Using this approach, you may end up optimizing a single landing page by creating several separate variants.

Navigate to the keyword list in the ad group, and note whether your landing page headline matches the theme of the keywords. If it doesn’t, you’ll need to create a new variant of the page to make optimizations specific to the theme of the ad group.

The keywords in an ad group should all be similarly-themed. If there’s no theme, your landing page optimizations won’t drive consistent results. Consider optimizing your account structure in addition to your landing page.

In your keyword data table, select the columns icon. Add columns for Quality Score and Landing page exp. and click Apply.

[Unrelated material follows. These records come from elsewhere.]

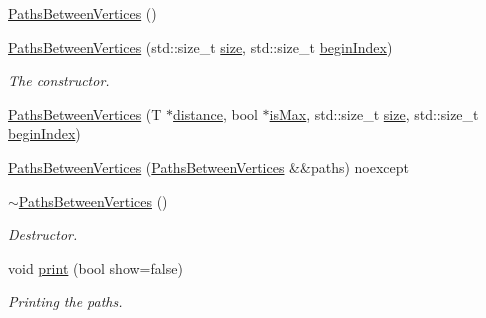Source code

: \begin{DoxyCompactItemize}
\item 
\mbox{\hyperlink{structpbv_1_1_paths_between_vertices_ab9812924cc3075c7501dd17d5a4f4d9c}{Paths\+Between\+Vertices}} ()
\item 
\mbox{\hyperlink{structpbv_1_1_paths_between_vertices_a352d3e86d9e9776ad7c9ec69844d5651}{Paths\+Between\+Vertices}} (std\+::size\+\_\+t \mbox{\hyperlink{structpbv_1_1_paths_between_vertices_a7ffee986b1b7f57a881a883b58bc67f4}{size}}, std\+::size\+\_\+t \mbox{\hyperlink{structpbv_1_1_paths_between_vertices_abf43c3771ed161bb80a73fe39e5cc916}{begin\+Index}})
\begin{DoxyCompactList}\small\item\em The constructor. \end{DoxyCompactList}\item 
\mbox{\hyperlink{structpbv_1_1_paths_between_vertices_a774e36d73a973b9e301e4dbce74b7b29}{Paths\+Between\+Vertices}} (T $\ast$\mbox{\hyperlink{structpbv_1_1_paths_between_vertices_a67aed042aa649d2b6dfeee29d3ec6416}{distance}}, bool $\ast$\mbox{\hyperlink{structpbv_1_1_paths_between_vertices_a8d7391a03771f17ca699f519e64bf2a4}{is\+Max}}, std\+::size\+\_\+t \mbox{\hyperlink{structpbv_1_1_paths_between_vertices_a7ffee986b1b7f57a881a883b58bc67f4}{size}}, std\+::size\+\_\+t \mbox{\hyperlink{structpbv_1_1_paths_between_vertices_abf43c3771ed161bb80a73fe39e5cc916}{begin\+Index}})
\item 
\mbox{\hyperlink{structpbv_1_1_paths_between_vertices_a7b7fadc0fedb587ae9b7deb62ebb6a1c}{Paths\+Between\+Vertices}} (\mbox{\hyperlink{structpbv_1_1_paths_between_vertices}{Paths\+Between\+Vertices}} \&\&paths) noexcept
\item 
\mbox{\hyperlink{structpbv_1_1_paths_between_vertices_a6be9fce23ff701beaf2a44006bd19e5b}{$\sim$\+Paths\+Between\+Vertices}} ()
\begin{DoxyCompactList}\small\item\em Destructor. \end{DoxyCompactList}\item 
void \mbox{\hyperlink{structpbv_1_1_paths_between_vertices_aca6583521b4e35eec9db20c901f200e6}{print}} (bool show=false)
\begin{DoxyCompactList}\small\item\em Printing the paths. \end{DoxyCompactList}\end{DoxyCompactItemize}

Note which keywords show a Landing page experience of Below average. This is an indication that optimizations are needed.

It’s possible for very similar, or even identical keywords to have different Landing page experiences. Quality score is not an exact science. Use it as a guide to catch opportunities for improvement you might have missed.

Improve your site speed, particularly on mobile. This impacts your Landing page experience and quality score, and can improve user experience.

You can use tools like Think with Google to test your site speed and follow the recommendations on how to optimize your site speed on mobile.

Improve a poor Landing Page experience by making the page more relevant to the keyword. At a minimum, include the keyword in the headline and the URL, if possible.

The headline should make it immediately clear that the page will answer the intent of the search. This is also known as message match.

Review the ad group’s search term data in Keywords > Search terms, to see what people are typing into Google before they land on your page.

If there’s a disconnect between what the page is about and the top search terms, improve the likelihood of a conversion by either tightening your keywords, or updating your landing page to reflect what your visitors are searching for.

Within your ad group, review your ads and extensions for CTR and conversion rate.

Is your landing page delivering on the expectations, promises, and calls to action set by your ads? If not, either update your landing page so it better matches the messages that most resonate with your audience, or update your ads to set more accurate expectations of what your visitor will get after the ad click.

Do some basic competitive research by conducting a Google search using one of your search terms. Review the landing pages of competing ads and top listings.

Is your offer competitive and attractive to your target audience? Note where your landing page falls short, and how you can improve it.

Even if your ad wins the click, it’s very likely that your visitor is clicking other ads and links, and comparing your offer against others. It’s not enough for your ad to be competitive, your landing page needs to be competitive too!

Give people reasons to take action. Message match alone doesn’t motivate people to convert.

The landing page should answer their questions, put their worries to rest, and give them a clear picture of how things will be better if they say yes to the offer.